The Tenderloin, San Francisco, last week.

The Valley, yesterday.
You’re looking at two cities moving in opposing directions in dealing with derelicts.
I include the top photo in the name of thoroughness. It’s misleading. There are few people pitching tents on the street in San Francisco. Very few. This I can report after a thorough walking tour of the problem areas of the City. I didn’t see encampments. Nor blue tarp pallet houses, surrounded by whirlpools of plastic garbage. No wagon trains of ramshackle vehicles converted to housing lining the streets. There is nothing like Skid Row, not even under the freeway.
I’m not going to sugarcoat it: the City has a stumbling army of drug addicts in the Tenderloin/Mid-Market Street area, a smaller battalion in the inner Mission, and this is a highly visible problem, at times loud and threatening. But it is localized. Walk five blocks and you’re well out of it. I lived in and around SF for a decade, and the Tenderloin has always been like this.
Spending a few days up north was a shock to the system. San Francisco in my memory was the gold standard of street craziness and civic permissiveness. Compared to the shitstorm Los Angeles has inflicted on itself in the past decade it might as well be Canada.
There are structural reasons why things are the way they are and at the top of the list is the Jones agreement between Los Angeles and the ACLU permitting sidewalk camping in the wake of a 9th Circuit Court ruling in 2007.

We give them free phones.
We give them EBT cards.
We provide gold-plated healthcare, unavailable to rate-paying citizens.
We allow the 911 system to be used as a taxi service.

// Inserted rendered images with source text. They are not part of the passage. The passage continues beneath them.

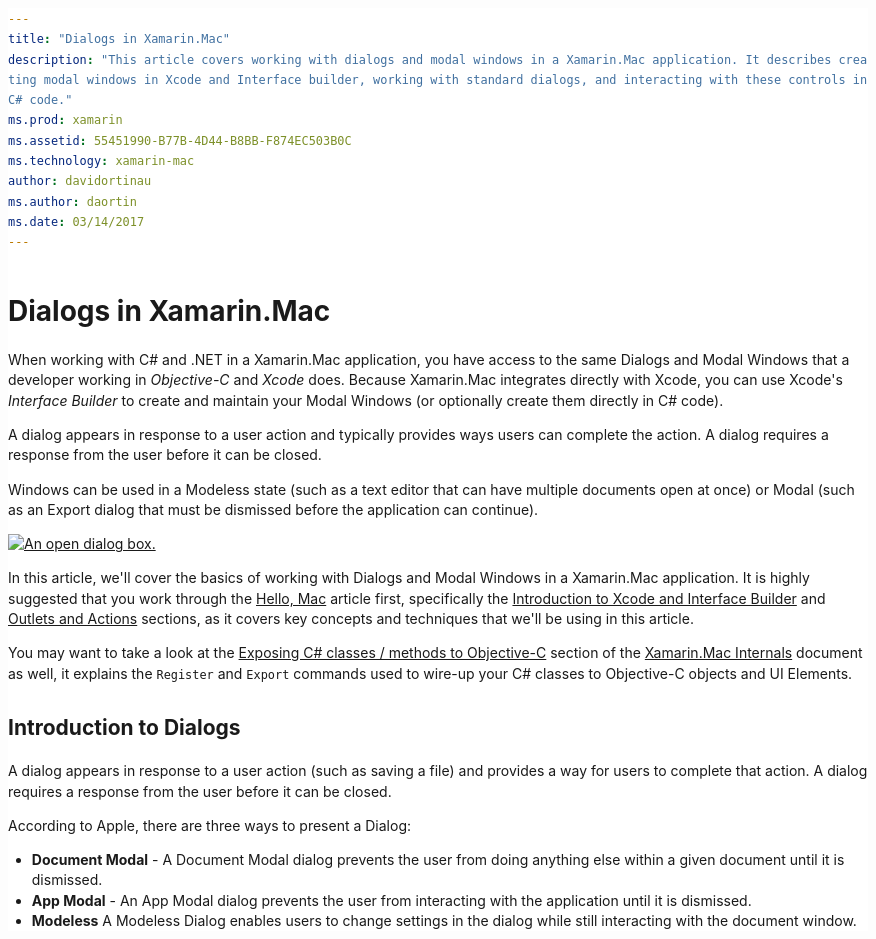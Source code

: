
 ```yaml
---
title: "Dialogs in Xamarin.Mac"
description: "This article covers working with dialogs and modal windows in a Xamarin.Mac application. It describes creating modal windows in Xcode and Interface builder, working with standard dialogs, and interacting with these controls in C# code."
ms.prod: xamarin
ms.assetid: 55451990-B77B-4D44-B8BB-F874EC503B0C
ms.technology: xamarin-mac
author: davidortinau
ms.author: daortin
ms.date: 03/14/2017
---
```


# Dialogs in Xamarin.Mac

When working with C# and .NET in a Xamarin.Mac application, you have access to the same Dialogs and Modal Windows that a developer working in *Objective-C* and *Xcode* does. Because Xamarin.Mac integrates directly with Xcode, you can use Xcode's _Interface Builder_ to create and maintain your Modal Windows (or optionally create them directly in C# code).

A dialog appears in response to a user action and typically provides ways users can complete the action. A dialog requires a response from the user before it can be closed.

Windows can be used in a Modeless state (such as a text editor that can have multiple documents open at once) or Modal (such as an Export dialog that must be dismissed before the application can continue).

[![An open dialog box.](dialog-images/dialog03.png)](dialog-images/dialog03.png#lightbox)

In this article, we'll cover the basics of working with Dialogs and Modal Windows in a Xamarin.Mac application. It is highly suggested that you work through the [Hello, Mac](~/mac/get-started/hello-mac.md) article first, specifically the [Introduction to Xcode and Interface Builder](~/mac/get-started/hello-mac.md#introduction-to-xcode-and-interface-builder) and [Outlets and Actions](~/mac/get-started/hello-mac.md#outlets-and-actions) sections, as it covers key concepts and techniques that we'll be using in this article.

You may want to take a look at the [Exposing C# classes / methods to Objective-C](~/mac/internals/how-it-works.md) section of the [Xamarin.Mac Internals](~/mac/internals/how-it-works.md) document as well, it explains the `Register` and `Export` commands used to wire-up your C# classes to Objective-C objects and UI Elements.

<a name="Introduction_to_Dialogs"></a>

## Introduction to Dialogs

A dialog appears in response to a user action (such as saving a file) and provides a way for users to complete that action. A dialog requires a response from the user before it can be closed.

According to Apple, there are three ways to present a Dialog:

- **Document Modal** -  A Document Modal dialog prevents the user from doing anything else within a given document until it is dismissed.
- **App Modal** - An App Modal dialog prevents the user from interacting with the application until it is dismissed.
- **Modeless** A Modeless Dialog enables users to change settings in the dialog while still interacting with the document window.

We allow shoplifting under $950.
We have issued a hall pass for all infractions from jaywalking to defecation.
But the granddaddy of broken windows, the original sin, is camping on the street. Offer up Los Angeles at a cost basis of zero, pay them to stay, place no limit to their number, then watch the Law of Incentives go to work.
William Bratton, then Chief of Police, wanted to appeal the Jones decision and had law and precedence in his favor. The Ninth Circuit held that addiction/alcoholism was an involuntary status, like cancer, and could not be criminalized. Sleeping on the street was involuntary conduct, protected by the eighth amendment. To say either of these floodgate opening premises would be viewed differently by a higher court would be an understatement. The City of LA was happy to take the opening the lower court offered to do what it wanted in the first place: pretend its hands were tied and create a sanctuary. Bratton was replaced with Charlie Beck, a careerist eager to parrot fashionable schemes.

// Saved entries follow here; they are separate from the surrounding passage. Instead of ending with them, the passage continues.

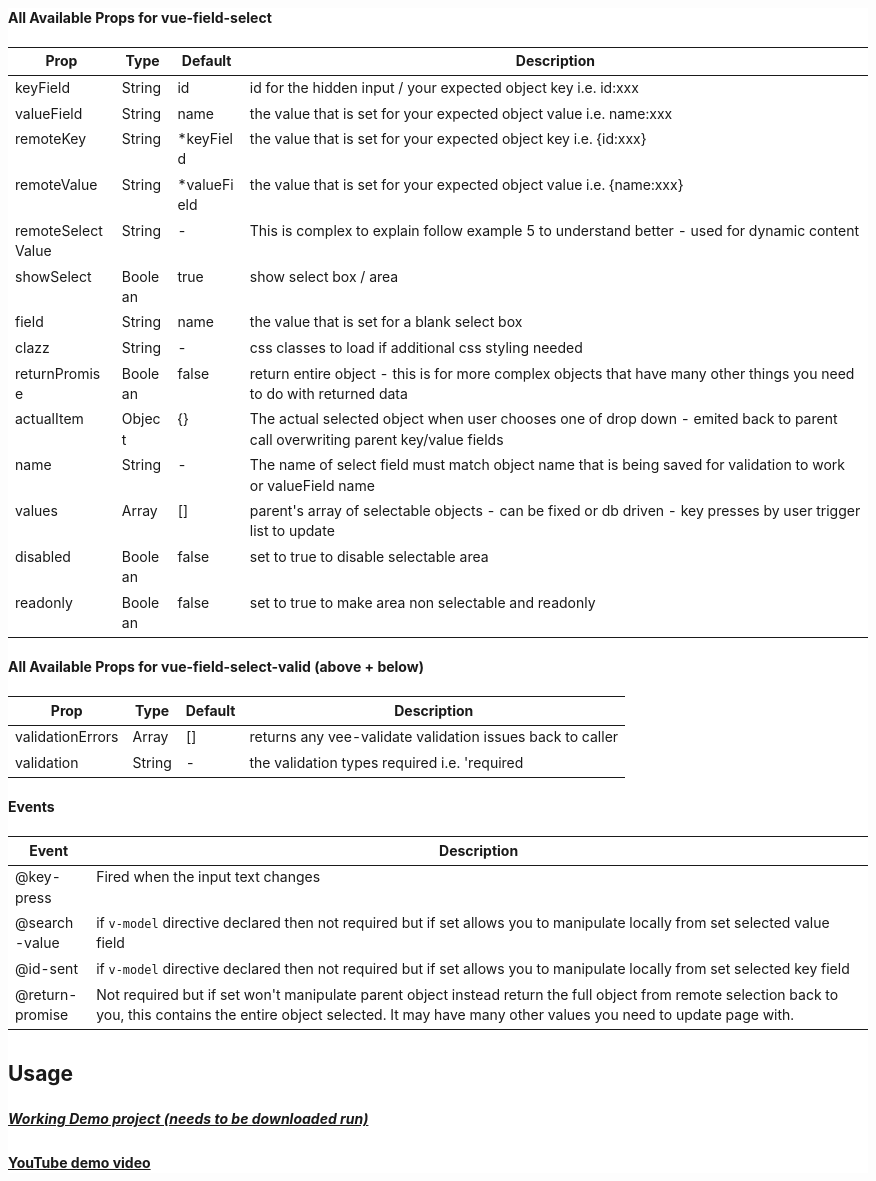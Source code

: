 #### All Available Props for vue-field-select

Prop | Type | Default | Description
--- | --- | --- | ---
keyField | String | id | id for the hidden input / your expected object key i.e. id:xxx
valueField | String | name | the value that is set for your expected object value  i.e. name:xxx
remoteKey | String | *keyField | the value that is set for your expected object key  i.e. {id:xxx}
remoteValue| String | *valueField | the value that is set for your expected object value  i.e. {name:xxx}
remoteSelectValue| String | - | This is complex to explain follow example 5 to understand better - used for dynamic content
showSelect| Boolean | true | show select box / area
field| String | name | the value that is set for a blank select box
clazz| String | - | css classes to load if additional css styling needed
returnPromise| Boolean | false | return entire object - this is for more complex objects that have many other things you need to do with returned data
actualItem| Object | {} | The actual selected object when user chooses one of drop down - emited back to parent call overwriting parent key/value fields
name| String | - |The name of select field must match object name that is being saved for validation to work or valueField name
values | Array | [] | parent's array of selectable objects - can be fixed or db driven - key presses by user trigger list to update
disabled | Boolean | false | set to true to disable selectable area
readonly | Boolean | false | set to true to make area non selectable and readonly


#### All Available Props for vue-field-select-valid (above + below)
Prop | Type | Default | Description
--- | --- | --- | ---
validationErrors| Array | [] | returns any vee-validate validation issues back to caller
validation| String | - | the validation types required i.e. 'required|xx'

#### Events
Event | Description
--- | ---
@key-press | Fired when the input text changes 
@search-value| if `v-model` directive declared then not required but if set allows you to manipulate locally from set selected value field
@id-sent| if `v-model` directive declared then not required  but if set allows you to manipulate locally from set selected key field
@return-promise| Not required but if set won't manipulate parent object instead return the full object from remote selection back to you, this contains the entire object selected. It may have many other values you need to update page with.

## Usage

##### [Working Demo project (needs to be downloaded run)](https://github.com/vahidhedayati/vue-autocompletion-test)

#### [YouTube demo video](https://www.youtube.com/watch?v=8gjKhyUlEro&list=PLfZr1vB6p8XKqh3YLgauaqsad-pV6Qsxw)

The original injunction was limited in scope to Skid Row, and only to times when shelter beds were unavailable. In practice, it was applied citywide without discretion. Now it’s a billion dollar business, protected by a militia of interested parties. Since the passing of Props. H, and HHH, Los Angeles has hired over 1,000 additional employees at every level of homeless services.
Just try pulling the plug on those jobs and service grants. Why would you? The quarter-cent sales tax is with us now and the money will find a pocket to land in, and that pocket will go home to South Pasadena, where they have “No camping” signs at the city limits.
No other municipality in the Southland does this, not even Santa Monica anymore.

We have two populations sharing the same real estate: one based in civic responsibility and bound by the obligations of paying bills, living at the mercy of City Hall…the other feral, Free State of Jones.